- **Exercise goal**: Scan the entries that follow and copy out every line containing "vectors".

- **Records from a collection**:
BEGIN

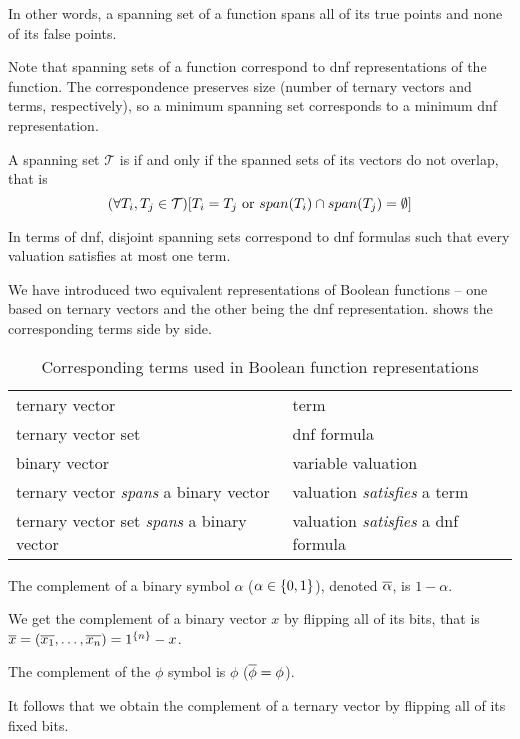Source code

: In other words,
a spanning set of a function
spans all of its true points
and none of its false points.

Note that spanning sets of a function
correspond to \acrshort{dnf} representations
of the function.
The correspondence preserves size
(number of ternary vectors and terms, respectively),
so a minimum spanning set
corresponds to a minimum \acrshort{dnf} representation.

\begin{definition}
A spanning set $\mathcal{T}$ is 
if and only if the spanned sets of its vectors
do not overlap,
that is
\[
(\forall T_i, T_j \in \mathcal{T}) [T_i = T_j \text{ or }
span(T_i) \cap span(T_j) = \emptyset]
\]
\end{definition}

In terms of \acrshort{dnf},
disjoint spanning sets
correspond to \acrshort{dnf} formulas
such that every valuation satisfies at most one term.

We have introduced two equivalent representations
of Boolean functions --
one based on ternary vectors
and the other being the \acrshort{dnf} representation.
shows the corresponding terms side by side.

\begin{table}[h]
\centering
\begin{tabular}{ll}
ternary vector & term \\
ternary vector set & \acrshort{dnf} formula \\
binary vector & variable valuation \\
ternary vector \emph{spans} a binary vector &
valuation \emph{satisfies} a term \\
ternary vector set \emph{spans} a binary vector &
valuation \emph{satisfies} a \acrshort{dnf} formula
\end{tabular}
\caption{
Corresponding terms used
in Boolean function representations
}
\label{table:representations}
\end{table}

\begin{definition}
The complement of a binary symbol $\alpha$
($\alpha \in \{0, 1\}$),
denoted $\overline{\alpha}$,
is $1 - \alpha$.

We get the complement of a binary vector $x$
by flipping all of its bits,
that is $\overline{x}
= (\overline{x_1}, \ldots, \overline{x_n})
= 1^{\{n\}} - x$.

The complement of the $\phi$ symbol is $\phi$
($\overline{\phi} = \phi$).

It follows that
we obtain the complement of a ternary vector
by flipping all of its fixed bits.
\end{definition}

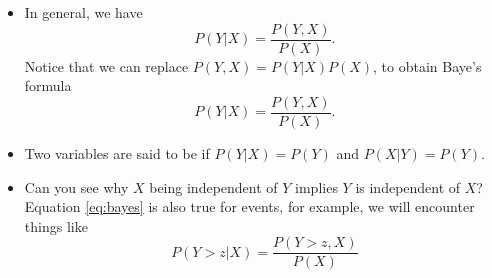 \begin{itemize}
\item In general, we have 
\begin{equation}
P(Y|X) = \frac{P(Y,X)}{P(X)}.
\end{equation}
Notice that we can replace $P(Y,X) = P(Y|X)P(X)$, to obtain Baye's formula 
\begin{equation}\label{eq:bayes}
P(Y|X) = \frac{P(Y,X)}{P(X)}.
\end{equation}
\item Two variables are said to be  if $P(Y|X)  = P(Y)$ and $P(X|Y) = P(Y)$.  
\item Can you see why $X$ being independent of $Y$ implies $Y$ is independent of $X$?
Equation \eqref{eq:bayes} is also true for events, for example, we will encounter things like 
\begin{equation}\label{eq:bayes}
P(Y>z|X) = \frac{P(Y>z,X)}{P(X)}
\end{equation}


\end{itemize}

END

- **Result below**:
(number of ternary vectors and terms, respectively),
if and only if the spanned sets of its vectors
one based on ternary vectors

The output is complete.